Governor of the Central Bank of Nigeria, Olayemi Cardoso, has warned that slow and costly cross-border payment systems are restricting millions from fully participating in the global economy.

Speaking at the G-24 Technical Group Meetings in Abuja, Cardoso said inefficient payment channels remained a major barrier to inclusive growth and economic transformation across emerging market and developing economies.

He stressed that an economy could not be more inclusive than its payment system.

“If people cannot move money easily, affordably and safely across borders, they cannot fully participate in modern economic life,” he said.

This is as minister of Finance and coordinating minister of the Economy, Wale Edun, has called for urgent reform of the Bretton Woods institutions (International Monetary Funds and World Bank), warning that rising global fragmentation is undermining growth prospects for emerging market and developing economies (EMDEs).

Speaking at the event, Edun said the global economy was experiencing “measured resilience but constrained ambition,” with structural weaknesses threatening sustainable convergence.
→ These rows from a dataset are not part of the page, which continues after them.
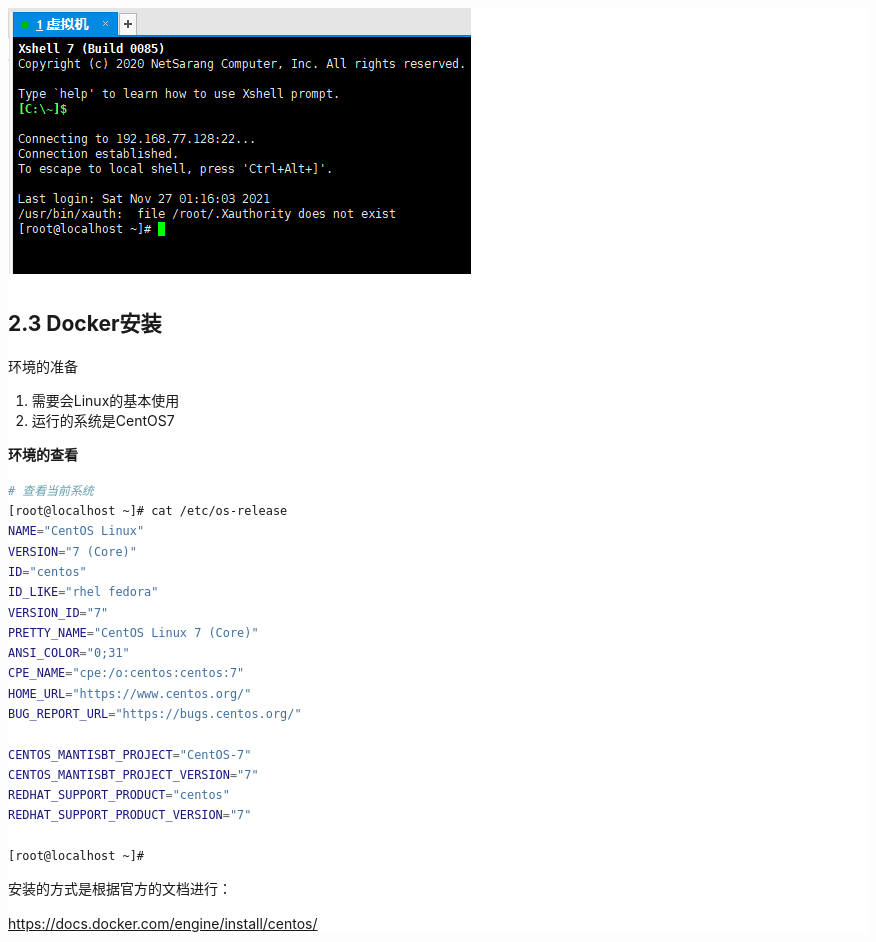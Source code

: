 ![image-20211127173824172](Docker学习.assets/image-20211127173824172.png)



## 2.3 Docker安装

环境的准备

1. 需要会Linux的基本使用
2. 运行的系统是CentOS7

**环境的查看**

```bash
# 查看当前系统
[root@localhost ~]# cat /etc/os-release
NAME="CentOS Linux"
VERSION="7 (Core)"
ID="centos"
ID_LIKE="rhel fedora"
VERSION_ID="7"
PRETTY_NAME="CentOS Linux 7 (Core)"
ANSI_COLOR="0;31"
CPE_NAME="cpe:/o:centos:centos:7"
HOME_URL="https://www.centos.org/"
BUG_REPORT_URL="https://bugs.centos.org/"

CENTOS_MANTISBT_PROJECT="CentOS-7"
CENTOS_MANTISBT_PROJECT_VERSION="7"
REDHAT_SUPPORT_PRODUCT="centos"
REDHAT_SUPPORT_PRODUCT_VERSION="7"

[root@localhost ~]# 
```

安装的方式是根据官方的文档进行：

https://docs.docker.com/engine/install/centos/
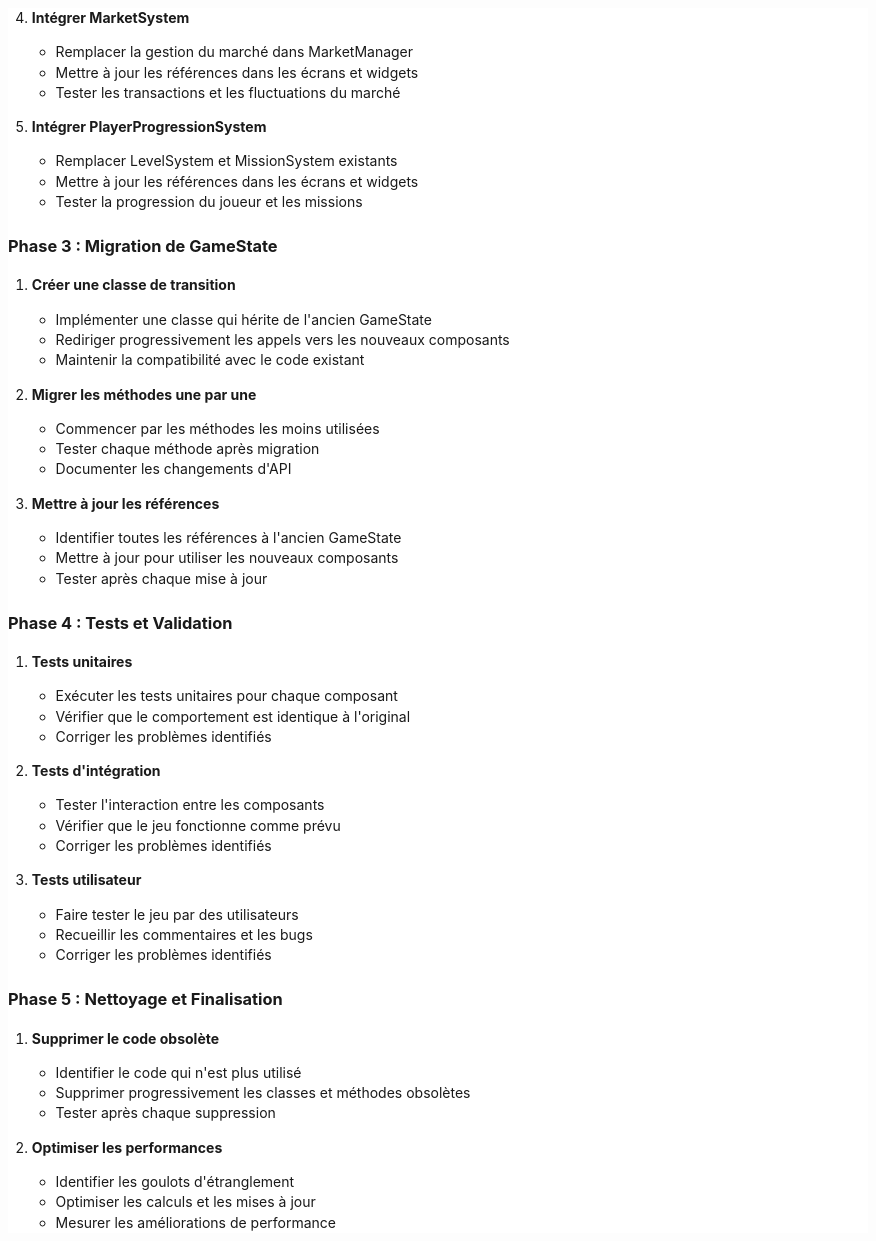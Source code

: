 4. **Intégrer MarketSystem**
   - Remplacer la gestion du marché dans MarketManager
   - Mettre à jour les références dans les écrans et widgets
   - Tester les transactions et les fluctuations du marché

5. **Intégrer PlayerProgressionSystem**
   - Remplacer LevelSystem et MissionSystem existants
   - Mettre à jour les références dans les écrans et widgets
   - Tester la progression du joueur et les missions

### Phase 3 : Migration de GameState

1. **Créer une classe de transition**
   - Implémenter une classe qui hérite de l'ancien GameState
   - Rediriger progressivement les appels vers les nouveaux composants
   - Maintenir la compatibilité avec le code existant

2. **Migrer les méthodes une par une**
   - Commencer par les méthodes les moins utilisées
   - Tester chaque méthode après migration
   - Documenter les changements d'API

3. **Mettre à jour les références**
   - Identifier toutes les références à l'ancien GameState
   - Mettre à jour pour utiliser les nouveaux composants
   - Tester après chaque mise à jour

### Phase 4 : Tests et Validation

1. **Tests unitaires**
   - Exécuter les tests unitaires pour chaque composant
   - Vérifier que le comportement est identique à l'original
   - Corriger les problèmes identifiés

2. **Tests d'intégration**
   - Tester l'interaction entre les composants
   - Vérifier que le jeu fonctionne comme prévu
   - Corriger les problèmes identifiés

3. **Tests utilisateur**
   - Faire tester le jeu par des utilisateurs
   - Recueillir les commentaires et les bugs
   - Corriger les problèmes identifiés

### Phase 5 : Nettoyage et Finalisation

1. **Supprimer le code obsolète**
   - Identifier le code qui n'est plus utilisé
   - Supprimer progressivement les classes et méthodes obsolètes
   - Tester après chaque suppression

2. **Optimiser les performances**
   - Identifier les goulots d'étranglement
   - Optimiser les calculs et les mises à jour
   - Mesurer les améliorations de performance
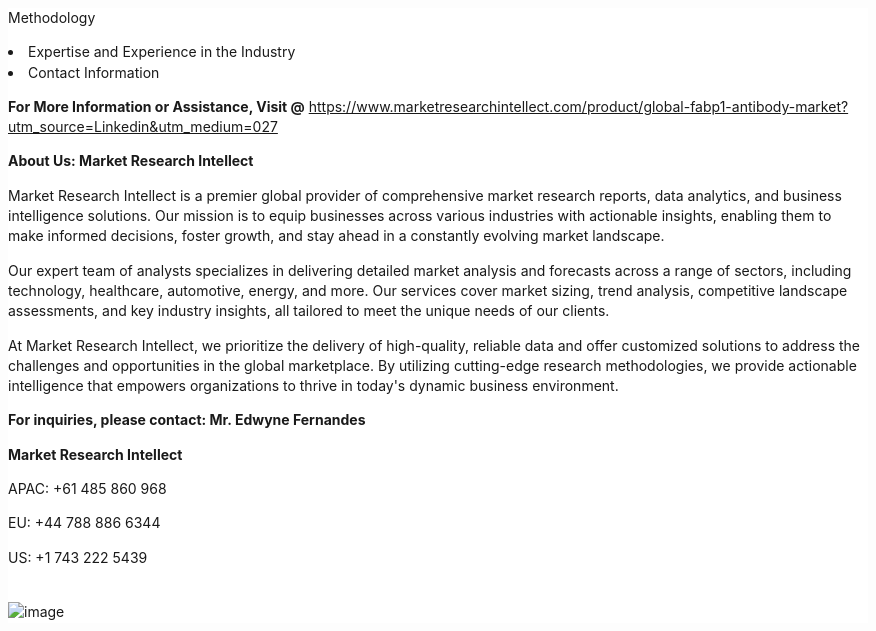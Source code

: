 Methodology</li><li>Expertise and Experience in the Industry</li><li>Contact Information</li></ul></div><div class="article-main__content" data-test-id="publishing-text-block"><p><span class="font-[700]"><strong>For More Information or Assistance, Visit @</strong>&nbsp;<a href="https://www.marketresearchintellect.com/product/global-fabp1-antibody-market?utm_source=Linkedin&utm_medium=027">https://www.marketresearchintellect.com/product/global-fabp1-antibody-market?utm_source=Linkedin&utm_medium=027</a></span></p><p><strong>About Us: Market Research Intellect</strong></p><p>Market Research Intellect is a premier global provider of comprehensive market research reports, data analytics, and business intelligence solutions. Our mission is to equip businesses across various industries with actionable insights, enabling them to make informed decisions, foster growth, and stay ahead in a constantly evolving market landscape.</p><p>Our expert team of analysts specializes in delivering detailed market analysis and forecasts across a range of sectors, including technology, healthcare, automotive, energy, and more. Our services cover market sizing, trend analysis, competitive landscape assessments, and key industry insights, all tailored to meet the unique needs of our clients.</p><p>At Market Research Intellect, we prioritize the delivery of high-quality, reliable data and offer customized solutions to address the challenges and opportunities in the global marketplace. By utilizing cutting-edge research methodologies, we provide actionable intelligence that empowers organizations to thrive in today's dynamic business environment.</p><p><strong>For inquiries, please contact: Mr. Edwyne Fernandes</strong></p><p><strong>Market Research Intellect</strong></p><p>APAC: +61 485 860 968</p><p>EU: +44 788 886 6344</p><p>US: +1 743 222 5439</p></div><div class="article-main__content" data-test-id="publishing-text-block">&nbsp;</div>
![image](https://github.com/user-attachments/assets/df42fbd4-4db5-4a5d-bb05-b10a3f96dab7)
He argued that 80 years after the establishment of the Bretton Woods system, the international financial architecture must be renewed to reflect today’s multipolar and interconnected world.

According to Cardoso, cross-border payments remain too slow, too expensive and too fragmented, particularly for developing countries. Global remittance corridors still cost over six per cent on average, while settlement delays can take several days.

Director and head of secretariat of G-24, Dr Iyabo Masha, urged fiscal and monetary authorities across emerging market and developing economies (EMDEs) to adopt bolder reforms to safeguard macroeconomic stability and drive inclusive transformation. She said growth required deliberate fiscal discipline, credible monetary policy and coordinated multilateral reform.

Speaking to the theme, “Global Economic Outlook and Emerging Market & Developing Economies (EMDEs),” Masha said the current global resilience remained fragile and insufficient to guarantee convergence.

She warned that while inflation had moderated and financial conditions had eased in some advanced economies, vulnerabilities persist for developing countries.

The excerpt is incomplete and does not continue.